The records.

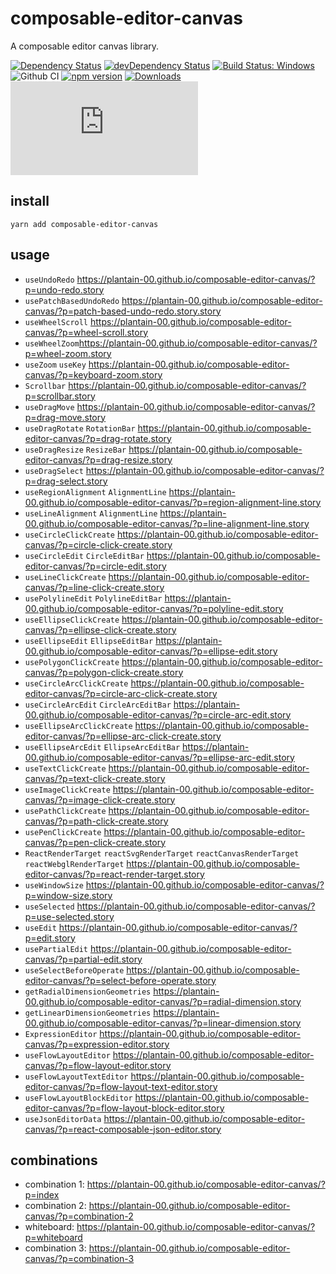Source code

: # composable-editor-canvas

A composable editor canvas library.

[![Dependency Status](https://david-dm.org/plantain-00/composable-editor-canvas.svg)](https://david-dm.org/plantain-00/composable-editor-canvas)
[![devDependency Status](https://david-dm.org/plantain-00/composable-editor-canvas/dev-status.svg)](https://david-dm.org/plantain-00/composable-editor-canvas#info=devDependencies)
[![Build Status: Windows](https://ci.appveyor.com/api/projects/status/github/plantain-00/composable-editor-canvas?branch=master&svg=true)](https://ci.appveyor.com/project/plantain-00/composable-editor-canvas/branch/master)
![Github CI](https://github.com/plantain-00/composable-editor-canvas/workflows/Github%20CI/badge.svg)
[![npm version](https://badge.fury.io/js/composable-editor-canvas.svg)](https://badge.fury.io/js/composable-editor-canvas)
[![Downloads](https://img.shields.io/npm/dm/composable-editor-canvas.svg)](https://www.npmjs.com/package/composable-editor-canvas)
[![type-coverage](https://img.shields.io/badge/dynamic/json.svg?label=type-coverage&prefix=%E2%89%A5&suffix=%&query=$.typeCoverage.atLeast&uri=https%3A%2F%2Fraw.githubusercontent.com%2Fplantain-00%2Fcomposable-editor-canvas%2Fmaster%2Fpackage.json)](https://github.com/plantain-00/composable-editor-canvas)

## install

`yarn add composable-editor-canvas`

## usage

+ `useUndoRedo` <https://plantain-00.github.io/composable-editor-canvas/?p=undo-redo.story>
+ `usePatchBasedUndoRedo` <https://plantain-00.github.io/composable-editor-canvas/?p=patch-based-undo-redo.story.story>
+ `useWheelScroll` <https://plantain-00.github.io/composable-editor-canvas/?p=wheel-scroll.story>
+ `useWheelZoom`<https://plantain-00.github.io/composable-editor-canvas/?p=wheel-zoom.story>
+ `useZoom` `useKey` <https://plantain-00.github.io/composable-editor-canvas/?p=keyboard-zoom.story>
+ `Scrollbar` <https://plantain-00.github.io/composable-editor-canvas/?p=scrollbar.story>
+ `useDragMove` <https://plantain-00.github.io/composable-editor-canvas/?p=drag-move.story>
+ `useDragRotate` `RotationBar` <https://plantain-00.github.io/composable-editor-canvas/?p=drag-rotate.story>
+ `useDragResize` `ResizeBar` <https://plantain-00.github.io/composable-editor-canvas/?p=drag-resize.story>
+ `useDragSelect` <https://plantain-00.github.io/composable-editor-canvas/?p=drag-select.story>
+ `useRegionAlignment` `AlignmentLine` <https://plantain-00.github.io/composable-editor-canvas/?p=region-alignment-line.story>
+ `useLineAlignment` `AlignmentLine` <https://plantain-00.github.io/composable-editor-canvas/?p=line-alignment-line.story>
+ `useCircleClickCreate` <https://plantain-00.github.io/composable-editor-canvas/?p=circle-click-create.story>
+ `useCircleEdit` `CircleEditBar` <https://plantain-00.github.io/composable-editor-canvas/?p=circle-edit.story>
+ `useLineClickCreate` <https://plantain-00.github.io/composable-editor-canvas/?p=line-click-create.story>
+ `usePolylineEdit` `PolylineEditBar` <https://plantain-00.github.io/composable-editor-canvas/?p=polyline-edit.story>
+ `useEllipseClickCreate` <https://plantain-00.github.io/composable-editor-canvas/?p=ellipse-click-create.story>
+ `useEllipseEdit` `EllipseEditBar` <https://plantain-00.github.io/composable-editor-canvas/?p=ellipse-edit.story>
+ `usePolygonClickCreate` <https://plantain-00.github.io/composable-editor-canvas/?p=polygon-click-create.story>
+ `useCircleArcClickCreate` <https://plantain-00.github.io/composable-editor-canvas/?p=circle-arc-click-create.story>
+ `useCircleArcEdit` `CircleArcEditBar` <https://plantain-00.github.io/composable-editor-canvas/?p=circle-arc-edit.story>
+ `useEllipseArcClickCreate` <https://plantain-00.github.io/composable-editor-canvas/?p=ellipse-arc-click-create.story>
+ `useEllipseArcEdit` `EllipseArcEditBar` <https://plantain-00.github.io/composable-editor-canvas/?p=ellipse-arc-edit.story>
+ `useTextClickCreate` <https://plantain-00.github.io/composable-editor-canvas/?p=text-click-create.story>
+ `useImageClickCreate` <https://plantain-00.github.io/composable-editor-canvas/?p=image-click-create.story>
+ `usePathClickCreate` <https://plantain-00.github.io/composable-editor-canvas/?p=path-click-create.story>
+ `usePenClickCreate` <https://plantain-00.github.io/composable-editor-canvas/?p=pen-click-create.story>
+ `ReactRenderTarget` `reactSvgRenderTarget` `reactCanvasRenderTarget` `reactWebglRenderTarget` <https://plantain-00.github.io/composable-editor-canvas/?p=react-render-target.story>
+ `useWindowSize` <https://plantain-00.github.io/composable-editor-canvas/?p=window-size.story>
+ `useSelected` <https://plantain-00.github.io/composable-editor-canvas/?p=use-selected.story>
+ `useEdit` <https://plantain-00.github.io/composable-editor-canvas/?p=edit.story>
+ `usePartialEdit` <https://plantain-00.github.io/composable-editor-canvas/?p=partial-edit.story>
+ `useSelectBeforeOperate` <https://plantain-00.github.io/composable-editor-canvas/?p=select-before-operate.story>
+ `getRadialDimensionGeometries` <https://plantain-00.github.io/composable-editor-canvas/?p=radial-dimension.story>
+ `getLinearDimensionGeometries` <https://plantain-00.github.io/composable-editor-canvas/?p=linear-dimension.story>
+ `ExpressionEditor` <https://plantain-00.github.io/composable-editor-canvas/?p=expression-editor.story>
+ `useFlowLayoutEditor` <https://plantain-00.github.io/composable-editor-canvas/?p=flow-layout-editor.story>
+ `useFlowLayoutTextEditor` <https://plantain-00.github.io/composable-editor-canvas/?p=flow-layout-text-editor.story>
+ `useFlowLayoutBlockEditor` <https://plantain-00.github.io/composable-editor-canvas/?p=flow-layout-block-editor.story>
+ `useJsonEditorData` <https://plantain-00.github.io/composable-editor-canvas/?p=react-composable-json-editor.story>

## combinations

+ combination 1: <https://plantain-00.github.io/composable-editor-canvas/?p=index>
+ combination 2: <https://plantain-00.github.io/composable-editor-canvas/?p=combination-2>
+ whiteboard: <https://plantain-00.github.io/composable-editor-canvas/?p=whiteboard>
+ combination 3: <https://plantain-00.github.io/composable-editor-canvas/?p=combination-3>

What needs to be done. Images aside, return each entry above precisely as it stands.

Solution for this problem.
Source code

: # composable-editor-canvas

A composable editor canvas library.

[![Dependency Status](https://david-dm.org/plantain-00/composable-editor-canvas.svg)](https://david-dm.org/plantain-00/composable-editor-canvas)
[![devDependency Status](https://david-dm.org/plantain-00/composable-editor-canvas/dev-status.svg)](https://david-dm.org/plantain-00/composable-editor-canvas#info=devDependencies)
[![Build Status: Windows](https://ci.appveyor.com/api/projects/status/github/plantain-00/composable-editor-canvas?branch=master&svg=true)](https://ci.appveyor.com/project/plantain-00/composable-editor-canvas/branch/master)
![Github CI](https://github.com/plantain-00/composable-editor-canvas/workflows/Github%20CI/badge.svg)
[![npm version](https://badge.fury.io/js/composable-editor-canvas.svg)](https://badge.fury.io/js/composable-editor-canvas)
[![Downloads](https://img.shields.io/npm/dm/composable-editor-canvas.svg)](https://www.npmjs.com/package/composable-editor-canvas)
[![type-coverage](https://img.shields.io/badge/dynamic/json.svg?label=type-coverage&prefix=%E2%89%A5&suffix=%&query=$.typeCoverage.atLeast&uri=https%3A%2F%2Fraw.githubusercontent.com%2Fplantain-00%2Fcomposable-editor-canvas%2Fmaster%2Fpackage.json)](https://github.com/plantain-00/composable-editor-canvas)

## install

`yarn add composable-editor-canvas`

## usage

+ `useUndoRedo` <https://plantain-00.github.io/composable-editor-canvas/?p=undo-redo.story>
+ `usePatchBasedUndoRedo` <https://plantain-00.github.io/composable-editor-canvas/?p=patch-based-undo-redo.story.story>
+ `useWheelScroll` <https://plantain-00.github.io/composable-editor-canvas/?p=wheel-scroll.story>
+ `useWheelZoom`<https://plantain-00.github.io/composable-editor-canvas/?p=wheel-zoom.story>
+ `useZoom` `useKey` <https://plantain-00.github.io/composable-editor-canvas/?p=keyboard-zoom.story>
+ `Scrollbar` <https://plantain-00.github.io/composable-editor-canvas/?p=scrollbar.story>
+ `useDragMove` <https://plantain-00.github.io/composable-editor-canvas/?p=drag-move.story>
+ `useDragRotate` `RotationBar` <https://plantain-00.github.io/composable-editor-canvas/?p=drag-rotate.story>
+ `useDragResize` `ResizeBar` <https://plantain-00.github.io/composable-editor-canvas/?p=drag-resize.story>
+ `useDragSelect` <https://plantain-00.github.io/composable-editor-canvas/?p=drag-select.story>
+ `useRegionAlignment` `AlignmentLine` <https://plantain-00.github.io/composable-editor-canvas/?p=region-alignment-line.story>
+ `useLineAlignment` `AlignmentLine` <https://plantain-00.github.io/composable-editor-canvas/?p=line-alignment-line.story>
+ `useCircleClickCreate` <https://plantain-00.github.io/composable-editor-canvas/?p=circle-click-create.story>
+ `useCircleEdit` `CircleEditBar` <https://plantain-00.github.io/composable-editor-canvas/?p=circle-edit.story>
+ `useLineClickCreate` <https://plantain-00.github.io/composable-editor-canvas/?p=line-click-create.story>
+ `usePolylineEdit` `PolylineEditBar` <https://plantain-00.github.io/composable-editor-canvas/?p=polyline-edit.story>
+ `useEllipseClickCreate` <https://plantain-00.github.io/composable-editor-canvas/?p=ellipse-click-create.story>
+ `useEllipseEdit` `EllipseEditBar` <https://plantain-00.github.io/composable-editor-canvas/?p=ellipse-edit.story>
+ `usePolygonClickCreate` <https://plantain-00.github.io/composable-editor-canvas/?p=polygon-click-create.story>
+ `useCircleArcClickCreate` <https://plantain-00.github.io/composable-editor-canvas/?p=circle-arc-click-create.story>
+ `useCircleArcEdit` `CircleArcEditBar` <https://plantain-00.github.io/composable-editor-canvas/?p=circle-arc-edit.story>
+ `useEllipseArcClickCreate` <https://plantain-00.github.io/composable-editor-canvas/?p=ellipse-arc-click-create.story>
+ `useEllipseArcEdit` `EllipseArcEditBar` <https://plantain-00.github.io/composable-editor-canvas/?p=ellipse-arc-edit.story>
+ `useTextClickCreate` <https://plantain-00.github.io/composable-editor-canvas/?p=text-click-create.story>
+ `useImageClickCreate` <https://plantain-00.github.io/composable-editor-canvas/?p=image-click-create.story>
+ `usePathClickCreate` <https://plantain-00.github.io/composable-editor-canvas/?p=path-click-create.story>
+ `usePenClickCreate` <https://plantain-00.github.io/composable-editor-canvas/?p=pen-click-create.story>
+ `ReactRenderTarget` `reactSvgRenderTarget` `reactCanvasRenderTarget` `reactWebglRenderTarget` <https://plantain-00.github.io/composable-editor-canvas/?p=react-render-target.story>
+ `useWindowSize` <https://plantain-00.github.io/composable-editor-canvas/?p=window-size.story>
+ `useSelected` <https://plantain-00.github.io/composable-editor-canvas/?p=use-selected.story>
+ `useEdit` <https://plantain-00.github.io/composable-editor-canvas/?p=edit.story>
+ `usePartialEdit` <https://plantain-00.github.io/composable-editor-canvas/?p=partial-edit.story>
+ `useSelectBeforeOperate` <https://plantain-00.github.io/composable-editor-canvas/?p=select-before-operate.story>
+ `getRadialDimensionGeometries` <https://plantain-00.github.io/composable-editor-canvas/?p=radial-dimension.story>
+ `getLinearDimensionGeometries` <https://plantain-00.github.io/composable-editor-canvas/?p=linear-dimension.story>
+ `ExpressionEditor` <https://plantain-00.github.io/composable-editor-canvas/?p=expression-editor.story>
+ `useFlowLayoutEditor` <https://plantain-00.github.io/composable-editor-canvas/?p=flow-layout-editor.story>
+ `useFlowLayoutTextEditor` <https://plantain-00.github.io/composable-editor-canvas/?p=flow-layout-text-editor.story>
+ `useFlowLayoutBlockEditor` <https://plantain-00.github.io/composable-editor-canvas/?p=flow-layout-block-editor.story>
+ `useJsonEditorData` <https://plantain-00.github.io/composable-editor-canvas/?p=react-composable-json-editor.story>

## combinations

+ combination 1: <https://plantain-00.github.io/composable-editor-canvas/?p=index>
+ combination 2: <https://plantain-00.github.io/composable-editor-canvas/?p=combination-2>
+ whiteboard: <https://plantain-00.github.io/composable-editor-canvas/?p=whiteboard>
+ combination 3: <https://plantain-00.github.io/composable-editor-canvas/?p=combination-3>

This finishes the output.